Another advantage of the double sealing seat according to the invention is that the seat diameter can be increased by the double sealing seat, since the outer diameter of the sealing seat (first sealing seat 5) can be increased correspondingly with a predetermined needle opening force due to the reduced needle opening force F according to the invention. This results in an enlargement of the spray hole level, so that it is possible to accommodate very many spray holes in the area between the two sealing seats 5, 6 in a simple manner. This results in improved variation options for the arrangement of the spray holes.

The preceding description of the exemplary embodiments according to the present invention is only for illustrative purposes and not for the purpose of restricting the invention. Various changes and modifications are possible within the scope of the invention without departing from the scope of the invention and its equivalents.

Claims

claims

1. Injector for injecting fuel, comprising a nozzle needle (2) which is arranged in a nozzle body (3), with a seal on a first sealing seat (5) and on a between the nozzle needle (2) and the nozzle body (3) second sealing seat (6) is formed, fuel under high pressure being present on one side of the first sealing seat (5) and on one side of the second sealing seat (6).

2. Injector according to claim 1, characterized in that bores (4; 4, 14) are formed in the nozzle needle (2) in order to guide pressurized fuel to one side of the second sealing seat (6).

3. Injector according to one of the preceding claims, characterized in that a spray hole (7) is formed in the nozzle body (3) in the region between the first sealing seat (5) and the second sealing seat (6).

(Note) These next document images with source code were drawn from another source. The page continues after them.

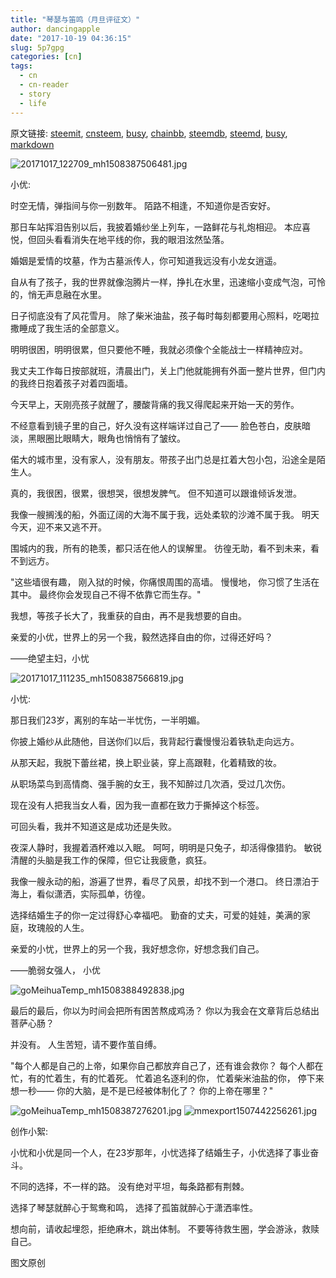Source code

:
 ```yaml
---
title: "琴瑟与笛鸣（月旦评征文）"
author: dancingapple
date: "2017-10-19 04:36:15"
slug: 5p7gpg
categories: [cn]
tags: 
  - cn
  - cn-reader
  - story
  - life
---
```


原文链接: [steemit](https://steemit.com), [cnsteem](https://cnsteem.com), [busy](https://busy.org), [chainbb](https://chainbb.com), [steemdb](https://steemdb.com), [steemd](https://steemd.com), [busy](https://busy.org), [markdown](https://raw.githubusercontent.com/pzhaonet/steem_dancingapple/master/content/post/5p7gpg.md)

![20171017_122709_mh1508387506481.jpg](https://steemitimages.com/DQmTJXmPYpTk2Y4QofT9rjyNZWBjT7YpNkFJNnphXGKQfeW/20171017_122709_mh1508387506481.jpg)

小优:

时空无情，弹指间与你一别数年。
陌路不相逢，不知道你是否安好。

那日车站挥泪告别以后，我披着婚纱坐上列车，一路鲜花与礼炮相迎。
本应喜悦，但回头看看消失在地平线的你，我的眼泪泫然坠落。

婚姻是爱情的坟墓，作为古墓派传人，你可知道我远没有小龙女逍遥。

自从有了孩子，我的世界就像泡腾片一样，挣扎在水里，迅速缩小变成气泡，可怜的，悄无声息融在水里。

日子彻底没有了风花雪月。
除了柴米油盐，孩子每时每刻都要用心照料，吃喝拉撒睡成了我生活的全部意义。

明明很困，明明很累，但只要他不睡，我就必须像个全能战士一样精神应对。

我丈夫工作每日按部就班，清晨出门，关上门他就能拥有外面一整片世界，但门内的我终日抱着孩子对着四面墙。

今天早上，天刚亮孩子就醒了，腰酸背痛的我又得爬起来开始一天的劳作。

不经意看到镜子里的自己，好久没有这样端详过自己了——
脸色苍白，皮肤暗淡，黑眼圈比眼睛大，眼角也悄悄有了皱纹。

偌大的城市里，没有家人，没有朋友。带孩子出门总是扛着大包小包，沿途全是陌生人。

真的，我很困，很累，很想哭，很想发脾气。
但不知道可以跟谁倾诉发泄。

我像一艘搁浅的船，外面辽阔的大海不属于我，远处柔软的沙滩不属于我。
明天今天，迎不来又逃不开。

围城内的我，所有的艳羡，都只活在他人的误解里。
彷徨无助，看不到未来，看不到远方。

"这些墙很有趣，
刚入狱的时候，你痛恨周围的高墙。
慢慢地，
你习惯了生活在其中。
最终你会发现自己不得不依靠它而生存。"

我想，等孩子长大了，我重获的自由，再不是我想要的自由。

亲爱的小优，世界上的另一个我，毅然选择自由的你，过得还好吗？


——绝望主妇，小忧

![20171017_111235_mh1508387566819.jpg](https://steemitimages.com/DQmVThZGWnjuwPj4qbRfu3ncDxdRnbvaQjnHpJwMHstsysR/20171017_111235_mh1508387566819.jpg)

小忧:

那日我们23岁，离别的车站一半忧伤，一半明媚。

你披上婚纱从此随他，目送你们以后，我背起行囊慢慢沿着铁轨走向远方。

从那天起，我脱下蕾丝裙，换上职业装，穿上高跟鞋，化着精致的妆。

从职场菜鸟到高情商、强手腕的女王，我不知醉过几次酒，受过几次伤。

现在没有人把我当女人看，因为我一直都在致力于撕掉这个标签。

可回头看，我并不知道这是成功还是失败。

夜深人静时，我握着酒杯难以入眠。
呵呵，明明是只兔子，却活得像猎豹。
敏锐清醒的头脑是我工作的保障，但它让我疲惫，疯狂。

我像一艘永动的船，游遍了世界，看尽了风景，却找不到一个港口。
终日漂泊于海上，看似潇洒，实际孤单，彷徨。

选择结婚生子的你一定过得舒心幸福吧。
勤奋的丈夫，可爱的娃娃，美满的家庭，玫瑰般的人生。

亲爱的小忧，世界上的另一个我，我好想念你，好想念我们自己。

——脆弱女强人， 小优

![goMeihuaTemp_mh1508388492838.jpg](https://steemitimages.com/DQmWBShmh5FGzqBVJXMzwaJ1fmM1YYQNwJVHTUh5df49z5G/goMeihuaTemp_mh1508388492838.jpg)

最后的最后，你以为时间会把所有困苦熬成鸡汤？
你以为我会在文章背后总结出菩萨心肠？

并没有。
人生苦短，请不要作茧自缚。

"每个人都是自己的上帝，如果你自己都放弃自己了，还有谁会救你？
每个人都在忙，有的忙着生，有的忙着死。
忙着追名逐利的你，
忙着柴米油盐的你，
停下来想一秒——
你的大脑，是不是已经被体制化了？
你的上帝在哪里？"


![goMeihuaTemp_mh1508387276201.jpg](https://steemitimages.com/DQmfQzFekdDBNJczaJG5LxevdfhN2uN7hWtYMxcvbd36HhJ/goMeihuaTemp_mh1508387276201.jpg)
![mmexport1507442256261.jpg](https://steemitimages.com/DQmYzCKupmqyouLKpQzcbihQ5L4uMSg14VXhFGbeARE2nFc/mmexport1507442256261.jpg)



创作小絮:

小忧和小优是同一个人，在23岁那年，小忧选择了结婚生子，小优选择了事业奋斗。

不同的选择，不一样的路。
没有绝对平坦，每条路都有荆棘。

选择了琴瑟就醉心于鸳鸯和鸣，
选择了孤笛就醉心于潇洒率性。

想向前，请收起埋怨，拒绝麻木，跳出体制。
不要等待救生圈，学会游泳，救赎自己。



图文原创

4. Injector according to one of the preceding claims, characterized in that the nozzle needle (2) is designed in the region between the first sealing seat (5) and the second sealing seat (6) in such a way that a minimal damage space is present.

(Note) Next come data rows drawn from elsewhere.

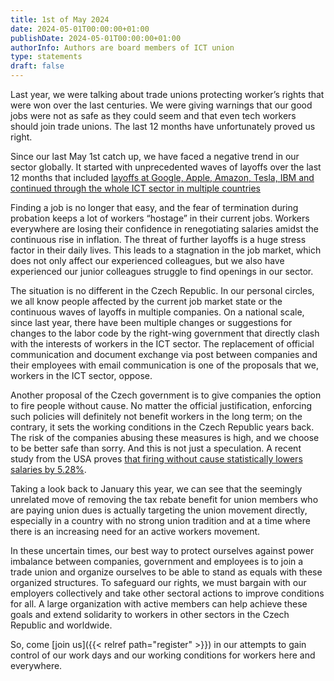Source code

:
 ```yaml
---
title: 1st of May 2024
date: 2024-05-01T00:00:00+01:00
publishDate: 2024-05-01T00:00:00+01:00
authorInfo: Authors are board members of ICT union
type: statements
draft: false
--- 
```

Last year, we were talking about trade unions protecting worker’s rights that were won over the last centuries. We were giving warnings that our good jobs were not as safe as they could seem and that even tech workers should join trade unions. The last 12 months have unfortunately proved us right. 

Since our last May 1st catch up, we have faced a negative trend in our sector globally. It started with unprecedented waves of layoffs over the last 12 months that included [layoffs at Google, Apple, Amazon, Tesla, IBM and continued through the whole ICT sector in multiple countries](https://techcrunch.com/2024/04/15/tech-layoffs-2023-list)

Finding a job is no longer that easy, and the fear of termination during probation keeps a lot of workers “hostage” in their current jobs. Workers everywhere are losing their confidence in renegotiating salaries amidst the continuous rise in inflation. The threat of further layoffs is a huge stress factor in their daily lives. This leads to a stagnation in the job market, which does not only affect our experienced colleagues, but we also have experienced our junior colleagues struggle to find openings in our sector.

The situation is no different in the Czech Republic. In our personal circles, we all know people affected by the current job market state or the continuous waves of layoffs in multiple companies. On a national scale, since last year, there have been multiple changes or suggestions for changes to the labor code by the right-wing government that directly clash with the interests of workers in the ICT sector. The replacement of official communication and document exchange via post between companies and their employees with email communication is one of the proposals that we, workers in the ICT sector, oppose.

Another proposal of the Czech government is to give companies the option to fire people without cause. No matter the official justification, enforcing such policies will definitely not benefit workers in the long term; on the contrary, it sets the working conditions in the Czech Republic years back. The risk of the companies abusing these measures is high, and we choose to be better safe than sorry. And this is not just a speculation. A recent study from the USA proves [that firing without cause statistically lowers salaries by 5.28%](https://thekeep.eiu.edu/cgi/viewcontent.cgi?article=1807&context=jcba).

Taking a look back to January this year, we can see that the seemingly unrelated move of removing the tax rebate benefit for union members who are paying union dues is actually targeting the union movement directly, especially in a country with no strong union tradition and at a time where there is an increasing need for an active workers movement.

In these uncertain times, our best way to protect ourselves against power imbalance between companies, government and employees is to join a trade union and organize ourselves to be able to stand as equals with these organized structures. To safeguard our rights, we must bargain with our employers collectively and take other sectoral actions to improve conditions for all. A large organization with active members can help achieve these goals and extend solidarity to workers in other sectors in the Czech Republic and worldwide. 

So, come [join us]({{< relref path="register" >}}) in our attempts to gain control of our work days and our working conditions for workers here and everywhere.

5. Injector according to one of the preceding claims, characterized in that the nozzle needle comprises an inner needle (1) and an outer needle (2).

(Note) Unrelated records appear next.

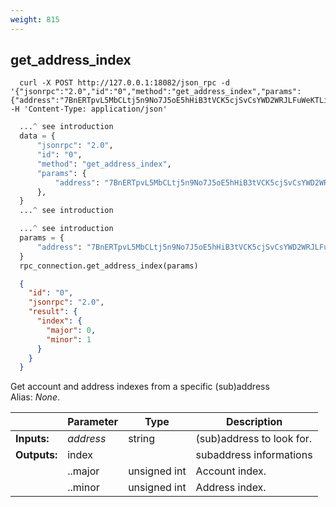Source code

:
 ```yaml
---
weight: 815
---
```


## **get_address_index**

```shell
  curl -X POST http://127.0.0.1:18082/json_rpc -d '{"jsonrpc":"2.0","id":"0","method":"get_address_index","params":{"address":"7BnERTpvL5MbCLtj5n9No7J5oE5hHiB3tVCK5cjSvCsYWD2WRJLFuWeKTLiXo5QJqt2ZwUaLy2Vh1Ad51K7FNgqcHgjW85o"}}' -H 'Content-Type: application/json'
```
```python
  ...^ see introduction
  data = {
      "jsonrpc": "2.0",
      "id": "0",
      "method": "get_address_index",
      "params": {
          "address": "7BnERTpvL5MbCLtj5n9No7J5oE5hHiB3tVCK5cjSvCsYWD2WRJLFuWeKTLiXo5QJqt2ZwUaLy2Vh1Ad51K7FNgqcHgjW85o"
      },
  }
  ...^ see introduction
```
```py
  ...^ see introduction
  params = {
      "address": "7BnERTpvL5MbCLtj5n9No7J5oE5hHiB3tVCK5cjSvCsYWD2WRJLFuWeKTLiXo5QJqt2ZwUaLy2Vh1Ad51K7FNgqcHgjW85o"
  }
  rpc_connection.get_address_index(params)
```
```json
  {
    "id": "0",
    "jsonrpc": "2.0",
    "result": {
      "index": {
        "major": 0,
        "minor": 1
      }
    }
  }
```
Get account and address indexes from a specific (sub)address  
Alias: *None*.  

|             | Parameter | Type         | Description
| ---         | ---       | ---          | ---
|**Inputs:**  | *address* | string       | (sub)address to look for.
|**Outputs:** | index     |              | subaddress informations
|             | ..major   | unsigned int | Account index.
|             | ..minor   | unsigned int | Address index.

6. Injector according to claim 5, characterized by a first closing spring (15) and a second closing spring (16), the first closing spring (15) closing the inner needle (1) and the second closing spring (16) closing the outer needle (2) closes.

7. Injector according to claim 5 or 6, characterized in that the needles are actuated at different times for the injection process, in particular the outer needle (2) is opened in front of the inner needle (1).

8. Injector according to one of the preceding claims, characterized in that the injector for actuation comprises a piezo actuator which acts directly on the nozzle needle, in particular the outer needle (2).

9. Injector according to one of the preceding claims, characterized in that a distance between the first sealing seat (5) and the second sealing seat (6) is slightly larger than a diameter of the spray hole (7).

10. Use of an injector according to one of the preceding claims in a storage injection device for injecting fuel into an internal combustion engine.